* WORK TASK *
Copy out every line of the data where the word "ZegoRoomStateChangedReason" is found.
═════ EXTRACTED DATA ═════
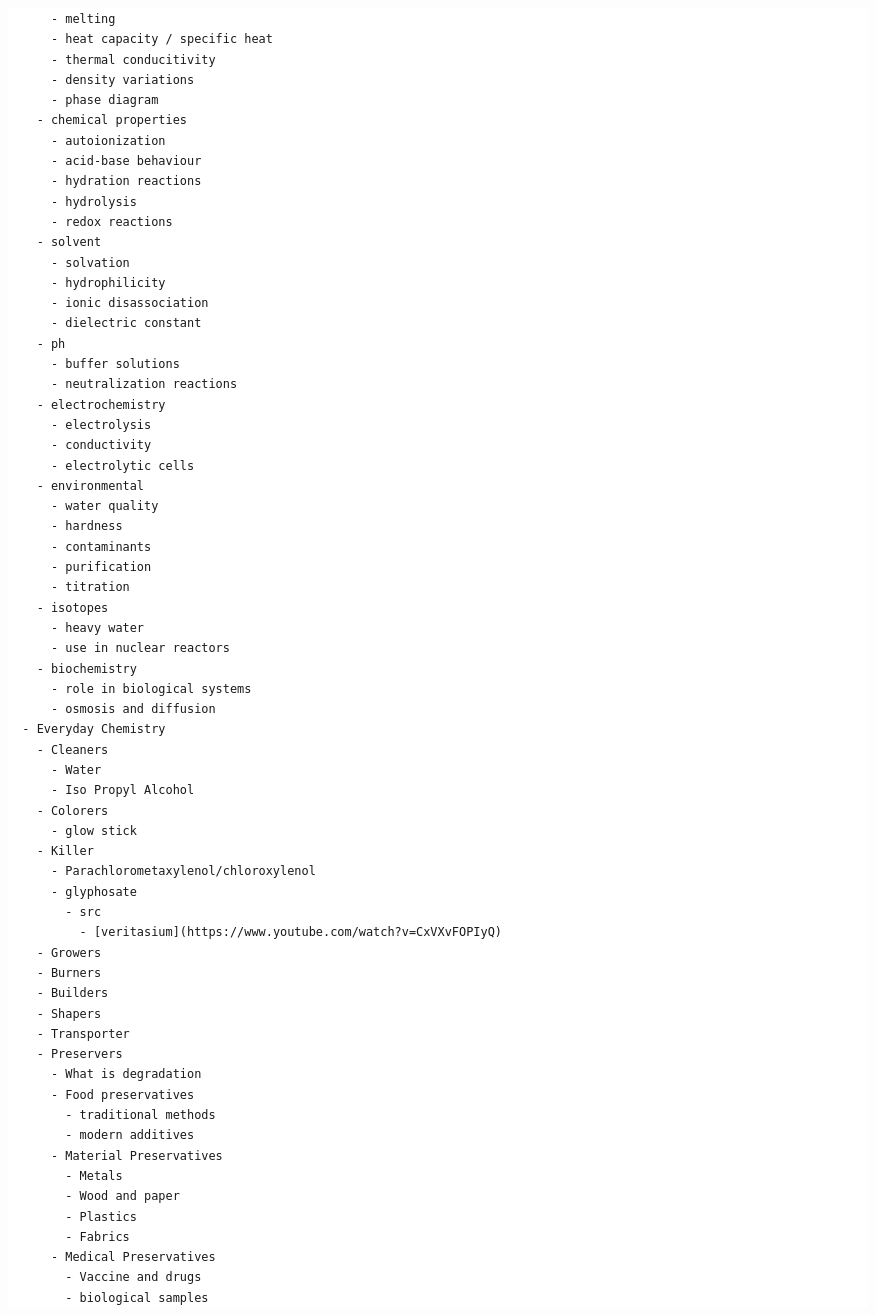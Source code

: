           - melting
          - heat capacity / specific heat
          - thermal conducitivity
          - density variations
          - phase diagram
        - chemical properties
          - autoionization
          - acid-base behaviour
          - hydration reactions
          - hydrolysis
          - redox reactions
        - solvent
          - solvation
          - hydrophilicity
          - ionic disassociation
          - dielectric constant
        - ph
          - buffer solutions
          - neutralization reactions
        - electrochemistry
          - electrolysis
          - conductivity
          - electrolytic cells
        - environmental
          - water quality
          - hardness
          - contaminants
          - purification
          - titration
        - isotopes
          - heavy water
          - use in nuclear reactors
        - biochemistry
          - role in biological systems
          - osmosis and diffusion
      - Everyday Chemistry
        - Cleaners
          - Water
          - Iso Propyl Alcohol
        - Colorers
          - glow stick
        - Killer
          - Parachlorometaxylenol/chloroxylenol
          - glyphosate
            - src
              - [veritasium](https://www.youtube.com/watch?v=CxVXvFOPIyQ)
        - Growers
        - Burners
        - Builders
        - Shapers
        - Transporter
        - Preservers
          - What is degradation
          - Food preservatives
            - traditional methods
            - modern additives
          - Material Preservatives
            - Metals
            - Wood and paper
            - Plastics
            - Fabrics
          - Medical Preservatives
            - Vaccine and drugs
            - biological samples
═════
═════ EXTRACTED DATA ═════
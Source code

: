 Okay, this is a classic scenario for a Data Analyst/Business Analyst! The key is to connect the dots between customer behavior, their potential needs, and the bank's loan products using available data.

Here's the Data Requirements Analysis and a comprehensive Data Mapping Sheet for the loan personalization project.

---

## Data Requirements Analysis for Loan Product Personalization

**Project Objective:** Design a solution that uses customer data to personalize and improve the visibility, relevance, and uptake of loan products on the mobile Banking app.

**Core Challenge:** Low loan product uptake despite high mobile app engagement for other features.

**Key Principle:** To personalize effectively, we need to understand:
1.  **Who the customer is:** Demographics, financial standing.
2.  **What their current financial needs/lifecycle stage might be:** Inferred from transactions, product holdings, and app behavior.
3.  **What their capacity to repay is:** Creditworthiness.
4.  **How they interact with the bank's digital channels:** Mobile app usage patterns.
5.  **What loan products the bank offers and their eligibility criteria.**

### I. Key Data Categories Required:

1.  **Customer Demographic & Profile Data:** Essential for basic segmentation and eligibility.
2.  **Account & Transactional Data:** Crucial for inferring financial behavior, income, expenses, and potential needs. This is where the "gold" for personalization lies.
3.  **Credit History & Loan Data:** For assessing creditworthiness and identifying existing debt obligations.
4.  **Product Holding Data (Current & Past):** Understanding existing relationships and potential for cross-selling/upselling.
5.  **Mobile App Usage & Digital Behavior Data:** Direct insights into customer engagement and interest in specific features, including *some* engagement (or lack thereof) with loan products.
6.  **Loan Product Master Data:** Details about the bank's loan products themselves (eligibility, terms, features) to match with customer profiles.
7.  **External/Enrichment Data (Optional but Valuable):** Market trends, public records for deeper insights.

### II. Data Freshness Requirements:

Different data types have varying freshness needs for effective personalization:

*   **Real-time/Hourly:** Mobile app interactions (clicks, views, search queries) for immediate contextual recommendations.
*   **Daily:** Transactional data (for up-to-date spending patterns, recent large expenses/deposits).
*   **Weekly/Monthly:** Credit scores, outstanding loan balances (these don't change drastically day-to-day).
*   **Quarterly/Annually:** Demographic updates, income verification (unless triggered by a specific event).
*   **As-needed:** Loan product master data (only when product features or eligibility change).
═════
═════ EXTRACTED DATA ═════
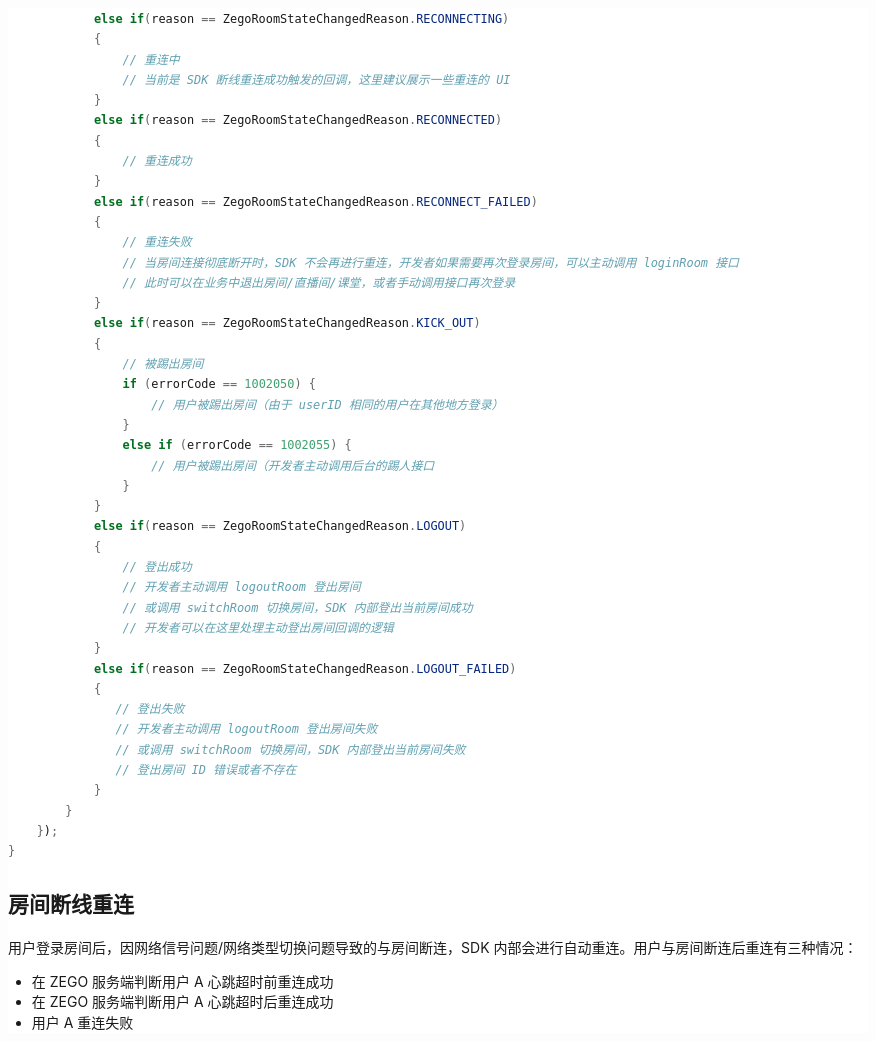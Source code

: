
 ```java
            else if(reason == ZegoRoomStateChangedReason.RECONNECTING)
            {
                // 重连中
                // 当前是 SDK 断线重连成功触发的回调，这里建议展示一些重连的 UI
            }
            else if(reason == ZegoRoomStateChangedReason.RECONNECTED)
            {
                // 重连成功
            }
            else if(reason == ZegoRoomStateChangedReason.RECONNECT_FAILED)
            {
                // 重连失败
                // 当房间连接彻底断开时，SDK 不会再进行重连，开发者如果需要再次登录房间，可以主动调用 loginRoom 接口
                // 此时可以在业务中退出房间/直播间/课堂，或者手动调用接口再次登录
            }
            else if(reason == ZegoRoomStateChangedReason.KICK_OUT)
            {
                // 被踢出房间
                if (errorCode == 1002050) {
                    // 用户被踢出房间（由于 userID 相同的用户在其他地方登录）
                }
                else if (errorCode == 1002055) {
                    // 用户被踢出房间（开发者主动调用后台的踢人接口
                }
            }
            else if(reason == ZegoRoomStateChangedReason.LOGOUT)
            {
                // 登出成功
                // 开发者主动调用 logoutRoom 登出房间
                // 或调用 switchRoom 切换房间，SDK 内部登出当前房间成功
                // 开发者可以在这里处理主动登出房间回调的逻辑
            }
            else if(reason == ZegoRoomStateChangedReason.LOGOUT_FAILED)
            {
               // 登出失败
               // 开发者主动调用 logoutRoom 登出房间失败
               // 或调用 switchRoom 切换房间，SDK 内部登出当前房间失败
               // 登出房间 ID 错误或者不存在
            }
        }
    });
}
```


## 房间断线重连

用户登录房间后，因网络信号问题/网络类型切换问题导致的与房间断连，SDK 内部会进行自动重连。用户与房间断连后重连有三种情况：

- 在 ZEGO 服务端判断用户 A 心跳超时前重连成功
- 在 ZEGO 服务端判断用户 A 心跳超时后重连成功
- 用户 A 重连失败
═════
* REPLY TO THE TASK *
            else if(reason == ZegoRoomStateChangedReason.RECONNECTING)
            else if(reason == ZegoRoomStateChangedReason.RECONNECTED)
            else if(reason == ZegoRoomStateChangedReason.RECONNECT_FAILED)
            else if(reason == ZegoRoomStateChangedReason.KICK_OUT)
            else if(reason == ZegoRoomStateChangedReason.LOGOUT)
            else if(reason == ZegoRoomStateChangedReason.LOGOUT_FAILED)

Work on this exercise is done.